I just made a backup for all files, so I can test all kinds off things. I will post my progress / results.
FYI, RAID is no substitute for good backups. In the time it took you to set up software RAID you could have set up rsync and had regular backups going all the time. My backup strategy includes a separate drive (or two) where my data gets rsynced every hour or so. Real simple, but highly valuable.

As was suggested you may have more luck with a real RAID controller with battery backup, but this STILL isn't a substitute for backups.

-Tim

TheDauthi
May 6th, 2010, 06:50 AM
Are all of the drives Samsung and of the same firmware?

Last year, I had a nasty problem with an array degrading randomly, with no smart errors and nothing useful to note from dmesg. After much trial and error, I found it was because I had different firmware versions on a fairly cheap SATA card. It would degrade suddenly, sometimes having run under heavy load for hours, other times having simply booted.

Turns out I had a timing problem: one set of drives was responding to a set of commands much faster than the other set. I don't think that's usually a problem, but my SATA card decided it was, and would reset the link and re-initialize. Which mdadm recognized as a type of drive failure, and would mark the drive failed.

I upgraded the firmware on all 5 drives. Array has been running smoothly for almost a year.

I bought all 5 drives at the same time, btw, so that's not a sure indicator that you're running the same stuff. Also, be careful with your data until you get it fixed. If you lose 2 drives, mdadm will be very unhappy. It's recoverable, but I had a lot of problems with it.

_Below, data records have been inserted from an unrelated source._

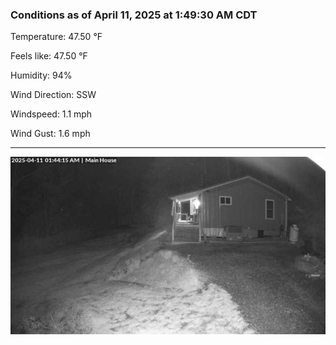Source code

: ### Conditions as of April 11, 2025 at 1:49:30 AM CDT 

Temperature: 47.50 &deg;F

Feels like: 47.50 &deg;F

Humidity: 94%

Wind Direction: SSW

Windspeed: 1.1 mph

Wind Gust: 1.6 mph

---

<img src="./images/latest.jpeg"/>

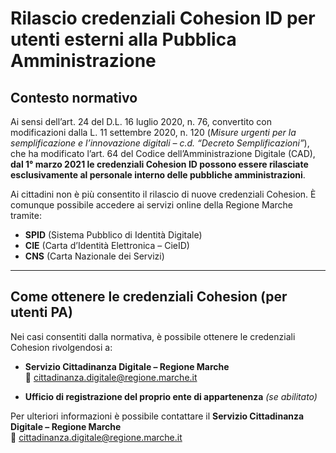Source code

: # Rilascio credenziali Cohesion ID per utenti esterni alla Pubblica Amministrazione

## Contesto normativo

Ai sensi dell’art. 24 del D.L. 16 luglio 2020, n. 76, convertito con modificazioni dalla L. 11 settembre 2020, n. 120 (*Misure urgenti per la semplificazione e l’innovazione digitali – c.d. “Decreto Semplificazioni”*), che ha modificato l’art. 64 del Codice dell’Amministrazione Digitale (CAD), **dal 1° marzo 2021 le credenziali Cohesion ID possono essere rilasciate esclusivamente al personale interno delle pubbliche amministrazioni**.

Ai cittadini non è più consentito il rilascio di nuove credenziali Cohesion. È comunque possibile accedere ai servizi online della Regione Marche tramite:

- **SPID** (Sistema Pubblico di Identità Digitale)  
- **CIE** (Carta d’Identità Elettronica – CieID)  
- **CNS** (Carta Nazionale dei Servizi)  

---

## Come ottenere le credenziali Cohesion (per utenti PA)

Nei casi consentiti dalla normativa, è possibile ottenere le credenziali Cohesion rivolgendosi a:

- **Servizio Cittadinanza Digitale – Regione Marche**  
  📧 [cittadinanza.digitale@regione.marche.it](mailto:cittadinanza.digitale@regione.marche.it)

- **Ufficio di registrazione del proprio ente di appartenenza** *(se abilitato)*


Per ulteriori informazioni è possibile contattare il **Servizio Cittadinanza Digitale – Regione Marche**  
📧 [cittadinanza.digitale@regione.marche.it](mailto:cittadinanza.digitale@regione.marche.it)
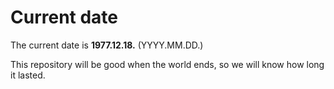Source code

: # Current date

The current date is **1977.12.18.** (YYYY.MM.DD.)

This repository will be good when the world ends, so we will know how long it lasted.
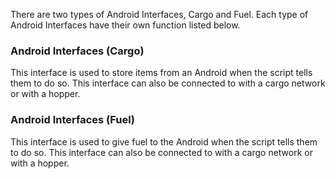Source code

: There are two types of Android Interfaces, Cargo and Fuel.
Each type of Android Interfaces have their own function listed below.

### Android Interfaces (Cargo)

This interface is used to store items from an Android when the script tells them to do so.
This interface can also be connected to with a cargo network or with a hopper.

### Android Interfaces (Fuel)

This interface is used to give fuel to the Android when the script tells them to do so.
This interface can also be connected to with a cargo network or with a hopper.
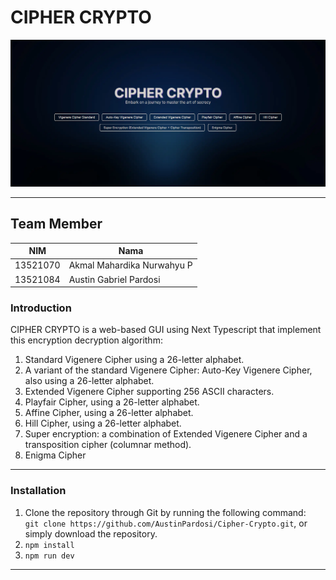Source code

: # CIPHER CRYPTO

<kbd>
  <img src="public\image\LandingPage.png">
</kbd>

<hr>

## Team Member

| NIM      | Nama                       |
| -------- | -------------------------- |
| 13521070 | Akmal Mahardika Nurwahyu P |
| 13521084 | Austin Gabriel Pardosi     |

### Introduction

CIPHER CRYPTO is a web-based GUI using Next Typescript that implement this encryption decryption algorithm:
1. Standard Vigenere Cipher using a 26-letter alphabet.
2. A variant of the standard Vigenere Cipher: Auto-Key Vigenere Cipher, also using a 26-letter alphabet.
3. Extended Vigenere Cipher supporting 256 ASCII characters.
4. Playfair Cipher, using a 26-letter alphabet.
5. Affine Cipher, using a 26-letter alphabet.
6. Hill Cipher, using a 26-letter alphabet.
7. Super encryption: a combination of Extended Vigenere Cipher and a transposition cipher (columnar method).
8. Enigma Cipher

<hr>

### Installation 

1. Clone the repository through Git by running the following command:<br>
   `git clone https://github.com/AustinPardosi/Cipher-Crypto.git`, or simply download the repository.
2. `npm install`
3. `npm run dev`

<hr>
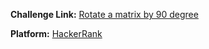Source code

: **Challenge Link:** [Rotate a matrix by 90 degree](https://www.hackerrank.com/contests/90-days-of-coding/challenges/rotate-a-matrix-by-90-degree)

**Platform:** [HackerRank](https://hackerrank.com/)
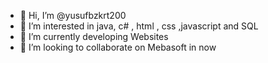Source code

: - 👋 Hi, I’m @yusufbzkrt200
- 👀 I’m interested in java, c# , html , css ,javascript and SQL
- 🌱 I’m currently developing Websites
- 💞️ I’m looking to collaborate on Mebasoft in now 

<!---
yusufbzkrt200/yusufbzkrt200 is a ✨ special ✨ repository because its `README.md` (this file) appears on your GitHub profile.
You can click the Preview link to take a look at your changes.
--->
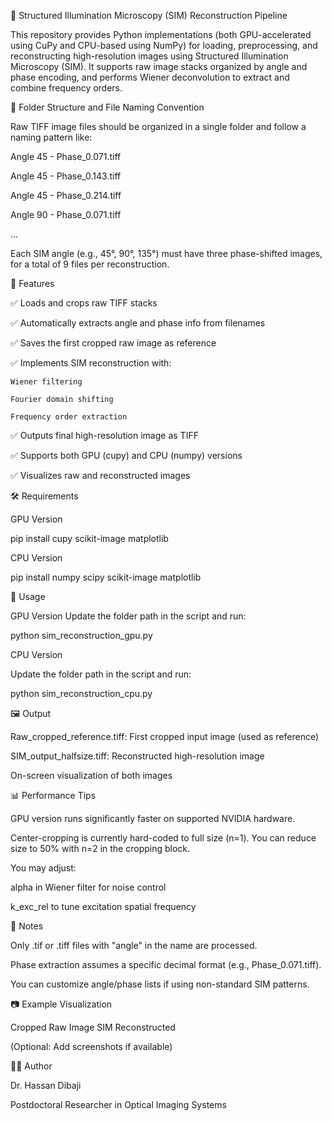 🧠 Structured Illumination Microscopy (SIM) Reconstruction Pipeline

This repository provides Python implementations (both GPU-accelerated using CuPy and CPU-based using NumPy) for loading, preprocessing, and reconstructing high-resolution images using Structured Illumination Microscopy (SIM). It supports raw image stacks organized by angle and phase encoding, and performs Wiener deconvolution to extract and combine frequency orders.

📁 Folder Structure and File Naming Convention

Raw TIFF image files should be organized in a single folder and follow a naming pattern like:

Angle 45 - Phase_0.071.tiff

Angle 45 - Phase_0.143.tiff

Angle 45 - Phase_0.214.tiff

Angle 90 - Phase_0.071.tiff

...

Each SIM angle (e.g., 45°, 90°, 135°) must have three phase-shifted images, for a total of 9 files per reconstruction.

🚀 Features

✅ Loads and crops raw TIFF stacks

✅ Automatically extracts angle and phase info from filenames

✅ Saves the first cropped raw image as reference

✅ Implements SIM reconstruction with:

    Wiener filtering

    Fourier domain shifting

    Frequency order extraction

✅ Outputs final high-resolution image as TIFF

✅ Supports both GPU (cupy) and CPU (numpy) versions

✅ Visualizes raw and reconstructed images

🛠️ Requirements

GPU Version

pip install cupy scikit-image matplotlib

CPU Version

pip install numpy scipy scikit-image matplotlib

🧪 Usage

GPU Version
Update the folder path in the script and run:

python sim_reconstruction_gpu.py

CPU Version

Update the folder path in the script and run:

python sim_reconstruction_cpu.py

🖼️ Output

Raw_cropped_reference.tiff: First cropped input image (used as reference)

SIM_output_halfsize.tiff: Reconstructed high-resolution image

On-screen visualization of both images

📊 Performance Tips

GPU version runs significantly faster on supported NVIDIA hardware.

Center-cropping is currently hard-coded to full size (n=1). You can reduce size to 50% with n=2 in the cropping block.

You may adjust:

alpha in Wiener filter for noise control

k_exc_rel to tune excitation spatial frequency

📌 Notes

Only .tif or .tiff files with "angle" in the name are processed.

Phase extraction assumes a specific decimal format (e.g., Phase_0.071.tiff).

You can customize angle/phase lists if using non-standard SIM patterns.

📷 Example Visualization

Cropped Raw Image	SIM Reconstructed

(Optional: Add screenshots if available)

👨‍🔬 Author

Dr. Hassan Dibaji

Postdoctoral Researcher in Optical Imaging Systems

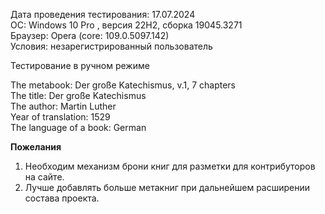 Дата проведения тестирования: 17.07.2024\
ОС: Windows 10 Pro , версия 22H2, сборка 19045.3271\
Браузер: Opera (core: 109.0.5097.142)\
Условия: незарегистрированный пользователь

Тестирование в ручном режиме

The metabook: Der große Katechismus, v.1, 7 chapters\
The title: Der große Katechismus\
The author: Martin Luther\
Year of translation: 1529\
The language of a book: German

**Пожелания**
1. Необходим механизм брони книг для разметки для контрибуторов на сайте. 
2. Лучше добавлять больше метакниг при дальнейшем расширении состава проекта.

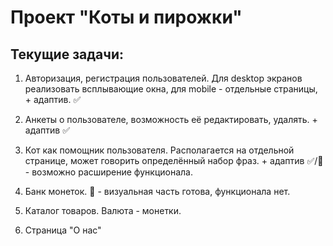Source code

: # Проект "Коты и пирожки"

## Текущие задачи:

1. Авторизация, регистрация пользователей. Для desktop экранов реализовать всплывающие окна, для mobile - отдельные страницы, + адаптив. ✅

2. Анкеты о пользователе, возможность её редактировать, удалять. + адаптив ✅

3. Кот как помощник пользователя. Располагается на отдельной странице, может говорить определённый набор фраз. + адаптив ✅/🔴 - возможно расширение функционала.

4. Банк монеток. 🔴 - визуальная часть готова, функционала нет.

5. Каталог товаров. Валюта - монетки.

6. Страница "О нас"
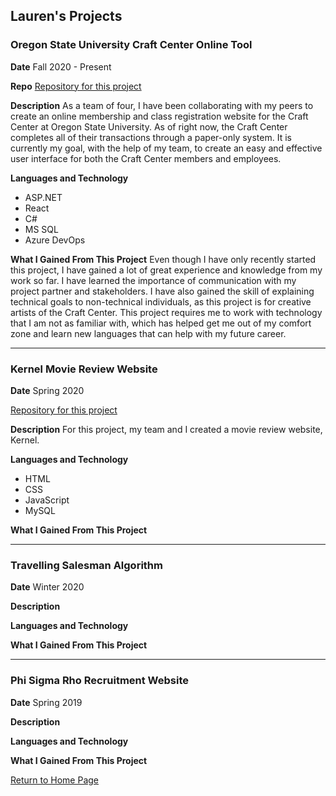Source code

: ## Lauren's Projects


### Oregon State University Craft Center Online Tool

**Date**
Fall 2020 - Present

**Repo**
[Repository for this project](https://dev.azure.com/munafh/_git/CS461-Crafters)

**Description** 
As a team of four, I have been collaborating with my peers to create an online membership and class registration website for the Craft Center at Oregon State University. As of right now, the Craft Center completes all of their transactions through a paper-only system. It is currently my goal, with the help of my team, to create an easy and effective user interface for both the Craft Center members and employees. 

**Languages and Technology**
- ASP.NET
- React
- C#
- MS SQL
- Azure DevOps

**What I Gained From This Project**
Even though I have only recently started this project, I have gained a lot of great experience and knowledge from my work so far. I have learned the importance of communication with my project partner and stakeholders. I have also gained the skill of explaining technical goals to non-technical individuals, as this project is for creative artists of the Craft Center. This project requires me to work with technology that I am not as familiar with, which has helped get me out of my comfort zone and learn new languages that can help with my future career. 

____________________________________________________________________________________________________________________________________________________________________

### Kernel Movie Review Website

**Date**
Spring 2020

[Repository for this project](https://github.com/laurengalle/Movie-Website)

**Description** 
For this project, my team and I created a movie review website, Kernel. 

**Languages and Technology**
- HTML
- CSS
- JavaScript
- MySQL

**What I Gained From This Project**

____________________________________________________________________________________________________________________________________________________________________

### Travelling Salesman Algorithm 

**Date**
Winter 2020

**Description** 

**Languages and Technology**

**What I Gained From This Project**

____________________________________________________________________________________________________________________________________________________________________

### Phi Sigma Rho Recruitment Website 

**Date**
Spring 2019

**Description** 

**Languages and Technology**

**What I Gained From This Project**

[Return to Home Page](./ReadMe.md)



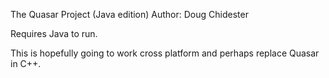 The Quasar Project (Java edition)
Author: Doug Chidester

Requires Java to run.

This is hopefully going to work cross platform and perhaps replace Quasar in C++.
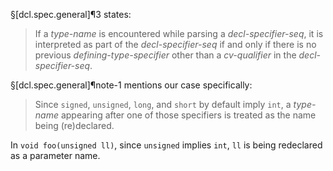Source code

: §[dcl.spec.general]¶3 states:

> If a *type-name* is encountered while parsing a *decl-specifier-seq*, it is interpreted as part of the *decl-specifier-seq* if and only if there is no previous *defining-type-specifier* other than a *cv-qualifier* in the *decl-specifier-seq*.

§[dcl.spec.general]¶note-1 mentions our case specifically:

> Since `signed`, `unsigned`, `long`, and `short` by default imply `int`, a *type-name* appearing after one of those specifiers is treated as the name being (re)declared.

In `void foo(unsigned ll)`, since `unsigned` implies `int`, `ll` is being redeclared as a parameter name.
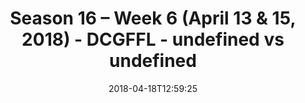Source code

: ---
title: Season 16 – Week 6 (April 13 & 15, 2018) - DCGFFL - undefined vs undefined
teams-score:
- team: ''
  score:
- team: ''
  score:
mvp: ''
game-ball: ''
season: 16
week: 6
date: '2018-04-18T12:59:25'
pageid: season-16-week-6-april-13-15-2018-5113-vs-5113
---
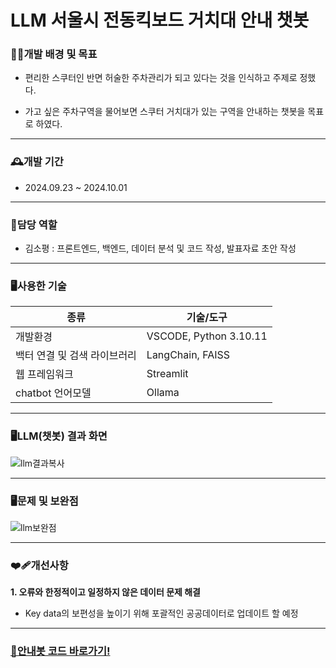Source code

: # LLM 서울시 전동킥보드 거치대 안내 챗봇

### 👩‍💻개발 배경 및 목표

+ 편리한 스쿠터인 반면 허술한 주차관리가 되고 있다는 것을 인식하고 주제로 정했다.

+ 가고 싶은 주차구역을 물어보면 스쿠터 거치대가 있는 구역을 안내하는 챗봇을 목표로 하였다. 

--------------------
### 🕰️개발 기간

+ 2024.09.23 ~ 2024.10.01

-----------------------
### 🤝담당 역할

+ 김소평 : 프론트엔드, 백엔드, 데이터 분석 및 코드 작성, 발표자료 초안 작성


-------------------------
### 🖥️사용한 기술

|종류|기술/도구|
|-----|-------|
|개발환경|VSCODE, Python 3.10.11|
|백터 연결 및 검색 라이브러리|LangChain, FAISS|
|웹 프레임워크|Streamlit|
|chatbot 언어모델|Ollama|

-----------------------------
### 🖥️LLM(챗봇) 결과 화면

![llm결과복사](https://github.com/user-attachments/assets/c9b3acac-e340-448f-b136-0fa1b0a48abb)

-----------------------------
### 🖥️문제 및 보완점

![llm보완점](https://github.com/user-attachments/assets/d2c55642-085a-4f65-8ceb-84dd12b0eb33)

--------------------------------
### ❤️‍🩹개선사항
**1. 오류와 한정적이고 일정하지 않은 데이터 문제 해결**
   * Key data의 보편성을 높이기 위해 포괄적인 공공데이터로 업데이트 할 예정

-----------------------------------
### [🛴안내봇 코드 바로가기!](https://github.com/so-pyeong/LLM_scooterParking/blob/main/scapp3.py)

And as said above, RAID5 is for high-availability, not backups of important data.

tgalati4
May 6th, 2010, 03:26 PM
That explains the random behavior for software RAID and consumer drives. Yes, rsync is your friend.

mrjvp
May 7th, 2010, 10:29 AM
Yes, I know RAID is not a backup solution, butit was working well enough for me. I have 1TB off my most important data on a removable drive.

Yesterday mdadm tried to rebuild again, but it foulted around 25%. Now also SDA1 was creating problems. So I removed all superblocks and I am now creating a RAID10 set. It takes ages to build (still 320 minutes remaining, and already 120 minutes running). I try to see if this setup is getting any better.